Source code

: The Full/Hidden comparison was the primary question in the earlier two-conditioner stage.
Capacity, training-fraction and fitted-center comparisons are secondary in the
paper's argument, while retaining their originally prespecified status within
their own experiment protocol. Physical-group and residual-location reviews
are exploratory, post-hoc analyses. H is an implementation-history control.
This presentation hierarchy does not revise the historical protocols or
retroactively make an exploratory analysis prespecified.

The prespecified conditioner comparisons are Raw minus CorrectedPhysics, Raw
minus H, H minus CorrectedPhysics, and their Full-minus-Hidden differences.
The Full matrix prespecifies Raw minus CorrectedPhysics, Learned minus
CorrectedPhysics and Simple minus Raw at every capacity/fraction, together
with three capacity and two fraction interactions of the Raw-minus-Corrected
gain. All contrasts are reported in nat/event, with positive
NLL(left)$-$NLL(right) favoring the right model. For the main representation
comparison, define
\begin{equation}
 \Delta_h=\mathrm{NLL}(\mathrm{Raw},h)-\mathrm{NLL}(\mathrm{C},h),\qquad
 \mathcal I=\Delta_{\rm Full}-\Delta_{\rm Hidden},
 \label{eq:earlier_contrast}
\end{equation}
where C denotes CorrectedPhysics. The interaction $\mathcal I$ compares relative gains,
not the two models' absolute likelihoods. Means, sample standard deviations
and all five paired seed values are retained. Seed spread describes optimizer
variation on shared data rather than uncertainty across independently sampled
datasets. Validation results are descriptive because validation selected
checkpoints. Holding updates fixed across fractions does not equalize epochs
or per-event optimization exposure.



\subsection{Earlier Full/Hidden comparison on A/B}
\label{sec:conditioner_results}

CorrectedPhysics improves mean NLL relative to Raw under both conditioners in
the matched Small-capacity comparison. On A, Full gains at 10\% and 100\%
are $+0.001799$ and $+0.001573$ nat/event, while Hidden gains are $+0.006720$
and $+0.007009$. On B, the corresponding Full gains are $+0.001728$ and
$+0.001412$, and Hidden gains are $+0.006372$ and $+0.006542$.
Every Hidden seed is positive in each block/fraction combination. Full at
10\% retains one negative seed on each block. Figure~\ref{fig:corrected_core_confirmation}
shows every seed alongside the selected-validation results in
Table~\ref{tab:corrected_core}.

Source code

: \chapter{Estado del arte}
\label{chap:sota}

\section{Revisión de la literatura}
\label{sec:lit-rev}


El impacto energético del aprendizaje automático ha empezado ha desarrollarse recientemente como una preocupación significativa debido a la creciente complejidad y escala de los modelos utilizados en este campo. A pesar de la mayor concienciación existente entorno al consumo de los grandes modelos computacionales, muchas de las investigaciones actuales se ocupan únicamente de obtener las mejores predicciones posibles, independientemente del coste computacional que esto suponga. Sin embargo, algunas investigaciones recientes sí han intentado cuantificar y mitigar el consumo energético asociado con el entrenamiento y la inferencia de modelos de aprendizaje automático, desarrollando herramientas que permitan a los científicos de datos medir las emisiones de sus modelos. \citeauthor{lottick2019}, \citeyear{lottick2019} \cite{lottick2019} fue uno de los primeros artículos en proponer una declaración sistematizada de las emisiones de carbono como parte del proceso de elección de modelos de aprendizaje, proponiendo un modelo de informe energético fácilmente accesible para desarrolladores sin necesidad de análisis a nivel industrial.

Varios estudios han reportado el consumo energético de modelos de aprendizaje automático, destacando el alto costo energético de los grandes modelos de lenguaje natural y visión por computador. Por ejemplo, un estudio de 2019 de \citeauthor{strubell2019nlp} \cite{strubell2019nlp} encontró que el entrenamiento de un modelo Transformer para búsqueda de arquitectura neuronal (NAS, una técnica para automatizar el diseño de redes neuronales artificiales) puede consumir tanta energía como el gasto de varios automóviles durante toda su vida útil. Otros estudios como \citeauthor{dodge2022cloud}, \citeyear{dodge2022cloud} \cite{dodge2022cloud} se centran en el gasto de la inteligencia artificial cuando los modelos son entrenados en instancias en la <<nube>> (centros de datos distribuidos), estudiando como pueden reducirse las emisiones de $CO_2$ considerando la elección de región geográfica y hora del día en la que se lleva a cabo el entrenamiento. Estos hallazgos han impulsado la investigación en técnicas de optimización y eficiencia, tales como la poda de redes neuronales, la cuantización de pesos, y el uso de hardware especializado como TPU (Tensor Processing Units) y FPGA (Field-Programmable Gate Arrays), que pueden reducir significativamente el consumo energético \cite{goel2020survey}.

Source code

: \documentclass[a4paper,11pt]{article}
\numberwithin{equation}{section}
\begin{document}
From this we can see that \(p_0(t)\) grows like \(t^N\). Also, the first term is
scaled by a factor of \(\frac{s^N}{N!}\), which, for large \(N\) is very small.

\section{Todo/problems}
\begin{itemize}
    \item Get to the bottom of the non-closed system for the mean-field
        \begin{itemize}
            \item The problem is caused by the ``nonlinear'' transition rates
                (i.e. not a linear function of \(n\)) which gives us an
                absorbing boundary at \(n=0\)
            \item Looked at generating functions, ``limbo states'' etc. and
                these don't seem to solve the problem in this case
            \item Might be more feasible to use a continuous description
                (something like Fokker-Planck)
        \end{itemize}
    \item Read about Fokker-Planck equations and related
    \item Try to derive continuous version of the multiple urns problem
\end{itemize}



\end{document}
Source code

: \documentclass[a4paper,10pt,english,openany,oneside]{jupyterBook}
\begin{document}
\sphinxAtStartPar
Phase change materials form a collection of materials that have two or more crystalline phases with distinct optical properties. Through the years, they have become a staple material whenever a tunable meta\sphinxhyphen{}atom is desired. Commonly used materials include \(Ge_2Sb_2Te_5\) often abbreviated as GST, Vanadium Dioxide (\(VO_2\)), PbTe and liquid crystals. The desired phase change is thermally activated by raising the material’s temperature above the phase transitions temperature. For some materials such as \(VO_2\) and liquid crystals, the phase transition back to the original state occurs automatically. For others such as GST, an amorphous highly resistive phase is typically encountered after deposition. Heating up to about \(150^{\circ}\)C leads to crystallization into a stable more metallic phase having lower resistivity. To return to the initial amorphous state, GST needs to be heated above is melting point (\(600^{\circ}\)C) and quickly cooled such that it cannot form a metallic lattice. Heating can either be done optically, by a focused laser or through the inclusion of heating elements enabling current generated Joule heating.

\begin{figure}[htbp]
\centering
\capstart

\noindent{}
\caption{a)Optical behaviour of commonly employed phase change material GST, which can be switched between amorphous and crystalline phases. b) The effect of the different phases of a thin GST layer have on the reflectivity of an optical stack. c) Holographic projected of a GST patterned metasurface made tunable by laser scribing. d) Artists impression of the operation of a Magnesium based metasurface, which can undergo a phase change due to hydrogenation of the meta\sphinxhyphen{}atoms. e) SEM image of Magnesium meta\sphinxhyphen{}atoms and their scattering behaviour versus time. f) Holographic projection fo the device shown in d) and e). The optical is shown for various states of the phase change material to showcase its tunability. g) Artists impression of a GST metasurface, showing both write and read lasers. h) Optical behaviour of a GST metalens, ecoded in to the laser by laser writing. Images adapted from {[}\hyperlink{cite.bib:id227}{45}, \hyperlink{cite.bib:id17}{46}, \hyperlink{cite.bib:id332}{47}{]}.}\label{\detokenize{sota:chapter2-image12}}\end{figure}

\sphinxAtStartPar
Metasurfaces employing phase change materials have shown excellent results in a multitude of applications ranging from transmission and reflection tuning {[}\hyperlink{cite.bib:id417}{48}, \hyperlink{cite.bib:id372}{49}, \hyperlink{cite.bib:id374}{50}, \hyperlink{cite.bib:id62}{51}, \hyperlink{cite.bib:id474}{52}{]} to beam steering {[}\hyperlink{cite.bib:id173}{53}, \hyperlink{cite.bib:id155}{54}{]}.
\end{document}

- _What is being asked_:
The response should consist only of the lines from the one containing "behaviour of commonly" to the end of the material above, both included.

- _Response to this task_:
\caption{a)Optical behaviour of commonly employed phase change material GST, which can be switched between amorphous and crystalline phases. b) The effect of the different phases of a thin GST layer have on the reflectivity of an optical stack. c) Holographic projected of a GST patterned metasurface made tunable by laser scribing. d) Artists impression of the operation of a Magnesium based metasurface, which can undergo a phase change due to hydrogenation of the meta\sphinxhyphen{}atoms. e) SEM image of Magnesium meta\sphinxhyphen{}atoms and their scattering behaviour versus time. f) Holographic projection fo the device shown in d) and e). The optical is shown for various states of the phase change material to showcase its tunability. g) Artists impression of a GST metasurface, showing both write and read lasers. h) Optical behaviour of a GST metalens, ecoded in to the laser by laser writing. Images adapted from {[}\hyperlink{cite.bib:id227}{45}, \hyperlink{cite.bib:id17}{46}, \hyperlink{cite.bib:id332}{47}{]}.}\label{\detokenize{sota:chapter2-image12}}\end{figure}

\sphinxAtStartPar
Metasurfaces employing phase change materials have shown excellent results in a multitude of applications ranging from transmission and reflection tuning {[}\hyperlink{cite.bib:id417}{48}, \hyperlink{cite.bib:id372}{49}, \hyperlink{cite.bib:id374}{50}, \hyperlink{cite.bib:id62}{51}, \hyperlink{cite.bib:id474}{52}{]} to beam steering {[}\hyperlink{cite.bib:id173}{53}, \hyperlink{cite.bib:id155}{54}{]}.
\end{document}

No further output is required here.